Spectral Operadic Calculus: Norm-Analytic Functor Calculus

TL;DR

This paper introduces an operadic spectral calculus for functors, providing analytic tools for convergence, polynomial behavior, and derivative-based classification, extending classical spectral theory to nonlinear, structured categories.

Contribution

It develops an operadic spectrum framework that enables analytic control and classification of functors, bridging spectral theory, operadic algebra, and calculus of functors.

Findings

Established convergence results with explicit exponential error bounds.

Proved that derivatives form structured algebraic objects with a chain rule.
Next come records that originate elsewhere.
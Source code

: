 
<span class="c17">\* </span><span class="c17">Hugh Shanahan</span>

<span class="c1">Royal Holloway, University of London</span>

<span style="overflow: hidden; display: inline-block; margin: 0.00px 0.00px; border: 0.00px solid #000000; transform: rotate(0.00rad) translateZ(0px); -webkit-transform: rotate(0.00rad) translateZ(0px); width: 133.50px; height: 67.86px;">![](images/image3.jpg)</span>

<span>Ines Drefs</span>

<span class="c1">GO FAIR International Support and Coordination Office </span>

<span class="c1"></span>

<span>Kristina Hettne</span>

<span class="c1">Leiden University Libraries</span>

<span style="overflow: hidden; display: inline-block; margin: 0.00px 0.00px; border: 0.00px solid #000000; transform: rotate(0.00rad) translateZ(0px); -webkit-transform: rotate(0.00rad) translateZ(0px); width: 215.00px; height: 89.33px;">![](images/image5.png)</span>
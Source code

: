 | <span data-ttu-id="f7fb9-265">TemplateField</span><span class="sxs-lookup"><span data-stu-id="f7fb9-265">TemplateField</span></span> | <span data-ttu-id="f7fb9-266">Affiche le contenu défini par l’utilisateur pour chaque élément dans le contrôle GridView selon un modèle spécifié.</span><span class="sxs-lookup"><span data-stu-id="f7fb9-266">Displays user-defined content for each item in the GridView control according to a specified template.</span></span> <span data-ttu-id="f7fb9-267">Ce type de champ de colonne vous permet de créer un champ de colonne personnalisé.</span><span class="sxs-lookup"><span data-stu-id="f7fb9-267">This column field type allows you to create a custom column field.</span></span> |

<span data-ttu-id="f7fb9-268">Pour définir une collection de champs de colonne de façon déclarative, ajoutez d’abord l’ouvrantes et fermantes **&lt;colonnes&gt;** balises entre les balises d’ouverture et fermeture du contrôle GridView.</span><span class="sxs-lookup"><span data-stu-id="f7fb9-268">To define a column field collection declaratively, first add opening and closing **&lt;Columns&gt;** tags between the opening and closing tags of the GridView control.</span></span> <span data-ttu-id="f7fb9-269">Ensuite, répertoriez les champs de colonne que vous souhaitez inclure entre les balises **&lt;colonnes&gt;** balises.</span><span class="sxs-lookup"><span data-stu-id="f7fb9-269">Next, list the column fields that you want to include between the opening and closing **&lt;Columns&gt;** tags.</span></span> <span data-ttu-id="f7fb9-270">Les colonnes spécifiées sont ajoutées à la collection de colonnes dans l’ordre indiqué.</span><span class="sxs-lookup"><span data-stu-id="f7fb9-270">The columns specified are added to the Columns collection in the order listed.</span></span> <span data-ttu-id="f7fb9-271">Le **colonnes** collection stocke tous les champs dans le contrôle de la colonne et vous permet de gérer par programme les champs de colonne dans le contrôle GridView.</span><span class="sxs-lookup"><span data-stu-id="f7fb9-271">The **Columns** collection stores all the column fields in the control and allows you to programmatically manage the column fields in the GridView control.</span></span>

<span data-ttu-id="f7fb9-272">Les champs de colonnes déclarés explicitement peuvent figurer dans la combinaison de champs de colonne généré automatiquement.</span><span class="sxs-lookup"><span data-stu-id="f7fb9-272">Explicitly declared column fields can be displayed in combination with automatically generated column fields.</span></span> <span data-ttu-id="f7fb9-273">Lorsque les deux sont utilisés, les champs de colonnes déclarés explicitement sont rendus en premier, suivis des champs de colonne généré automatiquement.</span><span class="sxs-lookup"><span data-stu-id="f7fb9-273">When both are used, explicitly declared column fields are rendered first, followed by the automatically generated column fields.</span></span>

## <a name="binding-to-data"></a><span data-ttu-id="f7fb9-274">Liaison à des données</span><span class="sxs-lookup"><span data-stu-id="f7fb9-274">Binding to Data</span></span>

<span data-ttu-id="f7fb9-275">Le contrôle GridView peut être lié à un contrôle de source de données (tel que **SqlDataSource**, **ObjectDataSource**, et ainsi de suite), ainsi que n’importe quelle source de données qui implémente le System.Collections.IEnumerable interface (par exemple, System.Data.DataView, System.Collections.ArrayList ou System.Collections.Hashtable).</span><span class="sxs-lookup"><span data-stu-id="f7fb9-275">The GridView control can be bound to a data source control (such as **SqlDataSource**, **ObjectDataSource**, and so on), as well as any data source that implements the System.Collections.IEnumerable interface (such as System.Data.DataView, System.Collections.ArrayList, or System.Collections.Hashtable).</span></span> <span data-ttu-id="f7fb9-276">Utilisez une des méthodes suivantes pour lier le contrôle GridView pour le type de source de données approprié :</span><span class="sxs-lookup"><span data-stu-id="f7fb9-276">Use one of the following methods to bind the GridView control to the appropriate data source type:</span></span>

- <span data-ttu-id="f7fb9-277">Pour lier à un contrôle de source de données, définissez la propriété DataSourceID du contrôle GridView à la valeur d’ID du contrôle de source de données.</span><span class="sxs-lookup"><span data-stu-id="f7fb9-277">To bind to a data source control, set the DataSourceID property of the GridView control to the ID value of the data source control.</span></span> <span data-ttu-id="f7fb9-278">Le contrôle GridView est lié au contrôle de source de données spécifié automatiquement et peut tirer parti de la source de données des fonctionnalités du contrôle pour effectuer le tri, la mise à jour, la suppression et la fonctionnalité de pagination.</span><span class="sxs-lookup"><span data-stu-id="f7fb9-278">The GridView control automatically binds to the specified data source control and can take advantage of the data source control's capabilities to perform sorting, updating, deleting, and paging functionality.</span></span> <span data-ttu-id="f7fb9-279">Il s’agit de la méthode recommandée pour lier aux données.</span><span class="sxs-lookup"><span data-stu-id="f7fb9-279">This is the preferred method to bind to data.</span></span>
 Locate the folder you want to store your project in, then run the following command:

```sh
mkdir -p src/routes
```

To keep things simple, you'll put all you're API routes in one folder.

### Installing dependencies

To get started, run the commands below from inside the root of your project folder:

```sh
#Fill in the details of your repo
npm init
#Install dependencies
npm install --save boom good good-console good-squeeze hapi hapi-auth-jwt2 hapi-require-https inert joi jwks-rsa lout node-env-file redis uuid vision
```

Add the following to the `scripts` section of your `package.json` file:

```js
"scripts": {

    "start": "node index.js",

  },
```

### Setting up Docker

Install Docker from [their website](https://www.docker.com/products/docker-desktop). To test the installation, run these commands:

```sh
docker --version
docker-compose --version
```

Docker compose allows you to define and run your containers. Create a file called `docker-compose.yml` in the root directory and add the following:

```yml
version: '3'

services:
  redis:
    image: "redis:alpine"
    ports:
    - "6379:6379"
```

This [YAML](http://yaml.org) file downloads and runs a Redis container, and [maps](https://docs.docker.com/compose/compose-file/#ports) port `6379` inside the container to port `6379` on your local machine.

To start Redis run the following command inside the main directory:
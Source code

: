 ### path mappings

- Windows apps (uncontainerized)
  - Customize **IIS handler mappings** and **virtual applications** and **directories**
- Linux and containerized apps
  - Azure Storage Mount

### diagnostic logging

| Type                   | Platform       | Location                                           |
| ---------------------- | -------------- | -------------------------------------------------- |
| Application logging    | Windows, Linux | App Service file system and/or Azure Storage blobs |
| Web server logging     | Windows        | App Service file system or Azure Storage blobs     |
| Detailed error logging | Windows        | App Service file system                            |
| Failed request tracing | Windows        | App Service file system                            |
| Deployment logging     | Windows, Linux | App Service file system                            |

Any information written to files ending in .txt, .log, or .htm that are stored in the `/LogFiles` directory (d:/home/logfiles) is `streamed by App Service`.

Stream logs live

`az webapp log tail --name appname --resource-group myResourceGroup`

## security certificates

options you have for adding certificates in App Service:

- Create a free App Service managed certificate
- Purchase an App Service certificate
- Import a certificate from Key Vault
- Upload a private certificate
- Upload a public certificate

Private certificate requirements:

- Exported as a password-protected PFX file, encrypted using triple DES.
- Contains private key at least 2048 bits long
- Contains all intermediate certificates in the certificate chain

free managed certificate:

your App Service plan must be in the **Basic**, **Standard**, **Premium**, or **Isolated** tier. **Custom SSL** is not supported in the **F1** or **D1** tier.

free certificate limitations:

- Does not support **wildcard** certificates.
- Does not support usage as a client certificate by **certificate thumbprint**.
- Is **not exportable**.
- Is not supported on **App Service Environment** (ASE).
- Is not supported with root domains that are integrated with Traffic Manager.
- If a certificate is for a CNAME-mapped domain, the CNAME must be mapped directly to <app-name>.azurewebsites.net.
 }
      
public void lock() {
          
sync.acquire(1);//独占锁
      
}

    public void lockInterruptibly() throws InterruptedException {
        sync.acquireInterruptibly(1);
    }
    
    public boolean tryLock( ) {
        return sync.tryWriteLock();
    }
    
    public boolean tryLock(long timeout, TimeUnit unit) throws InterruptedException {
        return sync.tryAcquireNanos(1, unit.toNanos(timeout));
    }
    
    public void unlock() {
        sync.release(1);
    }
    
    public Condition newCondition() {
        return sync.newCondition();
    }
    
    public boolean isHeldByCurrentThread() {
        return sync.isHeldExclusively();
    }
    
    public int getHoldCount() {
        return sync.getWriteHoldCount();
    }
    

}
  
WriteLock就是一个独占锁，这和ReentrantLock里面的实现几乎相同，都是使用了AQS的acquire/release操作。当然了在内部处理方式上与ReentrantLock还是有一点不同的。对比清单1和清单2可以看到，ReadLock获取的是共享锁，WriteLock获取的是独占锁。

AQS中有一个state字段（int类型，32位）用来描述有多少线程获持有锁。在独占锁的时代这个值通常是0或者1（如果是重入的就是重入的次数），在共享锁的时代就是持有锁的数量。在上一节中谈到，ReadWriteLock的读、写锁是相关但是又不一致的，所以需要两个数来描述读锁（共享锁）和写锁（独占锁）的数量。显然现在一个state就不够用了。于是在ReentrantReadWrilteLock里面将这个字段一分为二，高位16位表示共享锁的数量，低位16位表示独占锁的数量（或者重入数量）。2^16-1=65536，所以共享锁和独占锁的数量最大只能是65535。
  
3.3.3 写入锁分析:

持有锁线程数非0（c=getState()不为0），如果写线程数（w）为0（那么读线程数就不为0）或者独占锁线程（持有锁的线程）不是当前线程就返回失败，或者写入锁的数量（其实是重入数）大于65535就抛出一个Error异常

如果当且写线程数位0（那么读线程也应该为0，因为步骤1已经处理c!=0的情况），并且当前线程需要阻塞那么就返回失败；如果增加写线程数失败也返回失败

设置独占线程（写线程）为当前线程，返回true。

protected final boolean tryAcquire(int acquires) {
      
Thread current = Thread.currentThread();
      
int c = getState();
Reconstructed analytic functors from their derivative data, enabling classification.

Abstract

Classical spectral theory provides powerful tools for analyzing linear operators, but does not extend naturally to nonlinear or compositional settings. In particular, there is no general way to transport spectral invariants in a functorial manner across structured categories. In earlier work, we showed that this failure is fundamental and introduced an operadic notion of spectrum that provides a canonical replacement. In this paper, we develop the analytic consequences of this construction and show that the operadic spectrum acts as a control parameter for a calculus of functors. We establish a criterion for polynomial behavior based on higher cross-effects, and prove convergence results for the associated Taylor tower, including explicit exponential error bounds. We further show that the derivatives of a functor form a structured algebraic object with symmetric and operadic features, and satisfy a chain rule governed by a natural composition operation (operadic plethysm). This leads to a reconstruction theorem, showing that analytic functors are completely determined by their derivative data, and hence to a classification in terms of algebraic structures. Compared with classical Goodwillie calculus, which is governed by homotopy-theoretic conditions, the present framework is analytic and quantitative in nature, providing explicit control over convergence and approximation. These results place functor calculus in a setting that combines spectral ideas, analytic methods, and operadic algebra, and suggest further connections with deformation theory and geometry.